Maria Ryan, Portfolio Manager, European Secured Lending, Katch Investment Group explains how Katch Investment Group specifically focuses on value-add, complex structures and helps borrowers with financing from 6 – 36 months on average. With this they support a very specific part of the asset transitioning process, which covers the final implementation phase when capex financing might be needed and tenant cash flow may be limited. Hence, they pay close attention to the business plan presented by the borrower and need to see that it meets a higher standard and improves future proofing as a whole, and is not simply changing an EPC rating by a point.

However, the planning process for a borrower with an obsolete asset starts much earlier and there are other lenders who specialise in following the borrower on a longer journey of asset transitioning. Apwinder Foster, Head of Product Strategy, DRC Savills Investment Management explains the three key strategies at DRC Savills Investment Management from senior, core+ to whole loans available with slightly higher LTV. Transitional asset can obtain financing for 3-4 years to cover the whole process to obtaining first plans, building permits and implementation.

David Tonks, International Partner, Head of Repurposing, Cushman & Wakefield talks about the importance for landlords to listen to their occupiers. Occupiers are currently driving ESG and sustainability more then legislation. Especially larger corporate occupiers have their own company targets for embedded carbon, energy efficiency and social governance driven by their shareholders, hence they will also make this a priority for the real estate they occupy.

All lenders agreed that at the end of the business plan the assets needs to show that the invested money has made an impact on the final asset - the gross development value - in terms of higher rental value, better exit yield, improved asset longevity.

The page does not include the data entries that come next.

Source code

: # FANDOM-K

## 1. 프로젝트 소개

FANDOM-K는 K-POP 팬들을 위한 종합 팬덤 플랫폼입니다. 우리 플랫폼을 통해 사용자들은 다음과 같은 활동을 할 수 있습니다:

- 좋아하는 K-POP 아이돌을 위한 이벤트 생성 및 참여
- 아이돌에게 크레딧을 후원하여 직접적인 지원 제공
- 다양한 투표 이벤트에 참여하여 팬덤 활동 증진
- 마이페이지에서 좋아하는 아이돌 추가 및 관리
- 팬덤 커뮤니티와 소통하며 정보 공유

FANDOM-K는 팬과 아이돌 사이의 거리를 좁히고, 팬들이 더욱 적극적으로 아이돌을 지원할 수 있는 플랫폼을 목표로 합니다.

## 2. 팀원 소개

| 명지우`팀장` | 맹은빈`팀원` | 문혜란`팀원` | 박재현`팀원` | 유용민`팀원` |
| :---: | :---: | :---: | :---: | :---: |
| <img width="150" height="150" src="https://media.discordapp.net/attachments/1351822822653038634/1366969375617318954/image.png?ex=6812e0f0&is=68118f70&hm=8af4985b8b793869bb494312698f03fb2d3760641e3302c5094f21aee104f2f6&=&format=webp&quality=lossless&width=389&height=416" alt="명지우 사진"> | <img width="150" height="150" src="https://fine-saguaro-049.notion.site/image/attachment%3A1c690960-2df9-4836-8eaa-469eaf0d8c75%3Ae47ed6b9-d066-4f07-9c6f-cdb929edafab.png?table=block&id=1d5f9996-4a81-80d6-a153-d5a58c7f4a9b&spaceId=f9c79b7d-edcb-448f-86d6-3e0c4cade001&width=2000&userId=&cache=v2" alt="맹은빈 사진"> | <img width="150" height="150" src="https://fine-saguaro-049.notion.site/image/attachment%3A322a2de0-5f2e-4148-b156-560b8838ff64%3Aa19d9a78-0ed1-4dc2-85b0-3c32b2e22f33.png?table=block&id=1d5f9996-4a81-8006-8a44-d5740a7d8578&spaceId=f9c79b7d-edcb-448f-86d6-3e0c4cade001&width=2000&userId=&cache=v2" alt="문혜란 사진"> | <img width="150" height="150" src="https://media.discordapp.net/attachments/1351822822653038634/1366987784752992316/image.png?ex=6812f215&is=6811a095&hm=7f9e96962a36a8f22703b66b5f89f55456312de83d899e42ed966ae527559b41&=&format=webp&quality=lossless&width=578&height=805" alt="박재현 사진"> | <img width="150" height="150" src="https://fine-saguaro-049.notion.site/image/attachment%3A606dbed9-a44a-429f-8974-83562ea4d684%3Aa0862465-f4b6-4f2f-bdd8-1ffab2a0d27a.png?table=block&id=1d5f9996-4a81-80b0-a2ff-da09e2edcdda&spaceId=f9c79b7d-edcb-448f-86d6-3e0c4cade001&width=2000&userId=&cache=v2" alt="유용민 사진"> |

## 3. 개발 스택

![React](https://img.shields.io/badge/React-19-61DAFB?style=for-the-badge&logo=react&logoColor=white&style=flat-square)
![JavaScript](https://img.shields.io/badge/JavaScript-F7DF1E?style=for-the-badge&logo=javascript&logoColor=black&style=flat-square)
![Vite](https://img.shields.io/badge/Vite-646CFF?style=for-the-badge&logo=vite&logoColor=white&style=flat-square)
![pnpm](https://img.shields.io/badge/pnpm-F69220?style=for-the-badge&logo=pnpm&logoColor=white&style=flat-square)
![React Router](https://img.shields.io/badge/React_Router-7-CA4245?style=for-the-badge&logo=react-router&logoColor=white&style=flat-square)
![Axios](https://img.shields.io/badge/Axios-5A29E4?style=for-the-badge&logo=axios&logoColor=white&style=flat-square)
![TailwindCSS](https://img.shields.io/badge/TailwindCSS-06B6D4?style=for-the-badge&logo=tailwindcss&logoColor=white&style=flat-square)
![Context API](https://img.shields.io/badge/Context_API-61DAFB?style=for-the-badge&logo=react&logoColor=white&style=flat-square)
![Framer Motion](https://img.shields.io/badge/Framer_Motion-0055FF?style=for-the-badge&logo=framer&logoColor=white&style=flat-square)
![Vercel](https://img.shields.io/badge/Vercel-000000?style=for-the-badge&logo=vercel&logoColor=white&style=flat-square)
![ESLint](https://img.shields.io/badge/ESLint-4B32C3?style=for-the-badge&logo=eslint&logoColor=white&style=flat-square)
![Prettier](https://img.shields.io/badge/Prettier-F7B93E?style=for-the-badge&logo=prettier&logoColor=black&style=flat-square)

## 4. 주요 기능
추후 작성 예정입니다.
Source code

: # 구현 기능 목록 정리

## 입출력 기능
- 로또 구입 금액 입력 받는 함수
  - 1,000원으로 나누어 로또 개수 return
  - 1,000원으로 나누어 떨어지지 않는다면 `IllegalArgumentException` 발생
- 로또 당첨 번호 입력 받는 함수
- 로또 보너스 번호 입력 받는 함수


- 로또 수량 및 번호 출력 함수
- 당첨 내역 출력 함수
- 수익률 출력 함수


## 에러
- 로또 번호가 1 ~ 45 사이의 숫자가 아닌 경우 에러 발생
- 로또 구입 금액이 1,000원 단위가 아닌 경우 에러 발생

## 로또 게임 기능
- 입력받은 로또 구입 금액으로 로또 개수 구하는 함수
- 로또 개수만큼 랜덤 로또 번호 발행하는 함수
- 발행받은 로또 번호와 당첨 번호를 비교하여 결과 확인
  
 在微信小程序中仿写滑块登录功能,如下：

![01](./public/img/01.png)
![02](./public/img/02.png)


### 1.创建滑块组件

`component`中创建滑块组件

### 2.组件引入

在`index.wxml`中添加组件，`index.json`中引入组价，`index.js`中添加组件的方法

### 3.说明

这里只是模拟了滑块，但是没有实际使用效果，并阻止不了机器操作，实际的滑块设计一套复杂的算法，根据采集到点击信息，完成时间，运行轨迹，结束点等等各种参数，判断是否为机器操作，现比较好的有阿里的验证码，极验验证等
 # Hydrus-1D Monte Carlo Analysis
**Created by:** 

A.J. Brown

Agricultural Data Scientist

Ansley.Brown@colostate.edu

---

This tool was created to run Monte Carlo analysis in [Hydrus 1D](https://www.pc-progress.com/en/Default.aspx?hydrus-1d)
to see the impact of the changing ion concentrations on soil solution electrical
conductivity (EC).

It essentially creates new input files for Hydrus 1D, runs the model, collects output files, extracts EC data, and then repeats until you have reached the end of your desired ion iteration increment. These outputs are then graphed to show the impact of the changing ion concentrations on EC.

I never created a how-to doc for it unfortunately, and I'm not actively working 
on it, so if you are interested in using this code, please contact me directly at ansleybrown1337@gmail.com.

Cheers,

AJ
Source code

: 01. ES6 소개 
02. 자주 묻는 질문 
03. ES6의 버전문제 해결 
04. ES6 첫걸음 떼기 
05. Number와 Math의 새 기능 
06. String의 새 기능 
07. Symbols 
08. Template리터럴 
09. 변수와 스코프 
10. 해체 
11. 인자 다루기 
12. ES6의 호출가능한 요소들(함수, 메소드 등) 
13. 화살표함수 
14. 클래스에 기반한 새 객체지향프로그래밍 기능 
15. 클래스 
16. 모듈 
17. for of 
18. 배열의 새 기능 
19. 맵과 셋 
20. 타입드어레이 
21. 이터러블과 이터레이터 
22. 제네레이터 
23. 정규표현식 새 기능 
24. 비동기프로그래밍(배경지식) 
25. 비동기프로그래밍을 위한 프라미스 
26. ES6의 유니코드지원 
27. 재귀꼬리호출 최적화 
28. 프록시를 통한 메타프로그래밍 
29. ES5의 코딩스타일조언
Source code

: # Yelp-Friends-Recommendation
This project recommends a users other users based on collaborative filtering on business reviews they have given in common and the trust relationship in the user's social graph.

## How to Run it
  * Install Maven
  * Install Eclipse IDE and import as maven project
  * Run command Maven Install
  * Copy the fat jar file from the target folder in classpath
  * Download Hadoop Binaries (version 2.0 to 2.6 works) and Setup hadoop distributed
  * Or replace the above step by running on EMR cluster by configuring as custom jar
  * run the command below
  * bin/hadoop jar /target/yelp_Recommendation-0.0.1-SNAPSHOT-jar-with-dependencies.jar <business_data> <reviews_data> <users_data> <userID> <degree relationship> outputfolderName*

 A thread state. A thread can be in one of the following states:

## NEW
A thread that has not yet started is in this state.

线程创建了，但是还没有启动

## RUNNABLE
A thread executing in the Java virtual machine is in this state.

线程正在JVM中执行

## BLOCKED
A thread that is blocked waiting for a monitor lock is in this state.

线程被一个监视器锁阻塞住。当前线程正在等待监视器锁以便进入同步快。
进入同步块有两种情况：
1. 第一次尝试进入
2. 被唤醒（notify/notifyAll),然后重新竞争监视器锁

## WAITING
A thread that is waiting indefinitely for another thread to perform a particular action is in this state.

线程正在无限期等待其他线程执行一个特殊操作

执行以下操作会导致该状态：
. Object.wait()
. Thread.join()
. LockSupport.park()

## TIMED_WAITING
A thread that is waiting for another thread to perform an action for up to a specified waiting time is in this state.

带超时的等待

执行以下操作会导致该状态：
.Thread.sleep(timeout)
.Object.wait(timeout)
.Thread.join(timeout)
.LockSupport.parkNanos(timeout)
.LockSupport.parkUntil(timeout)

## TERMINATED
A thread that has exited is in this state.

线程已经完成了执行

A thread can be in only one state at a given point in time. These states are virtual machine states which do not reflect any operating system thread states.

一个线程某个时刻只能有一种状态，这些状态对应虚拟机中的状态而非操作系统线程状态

Currently investors' business plans will be carefully assessed with regard to inflation pressure on capex budgets, utility costs, timeline, labor costs and availability, extra cash reserves.

Lenders will set monitoring milestones as possible default covenants to take over control in case borrowers are struggling. Alternative lenders also play an important role to educate smaller investors and make sure the business plan can be executed.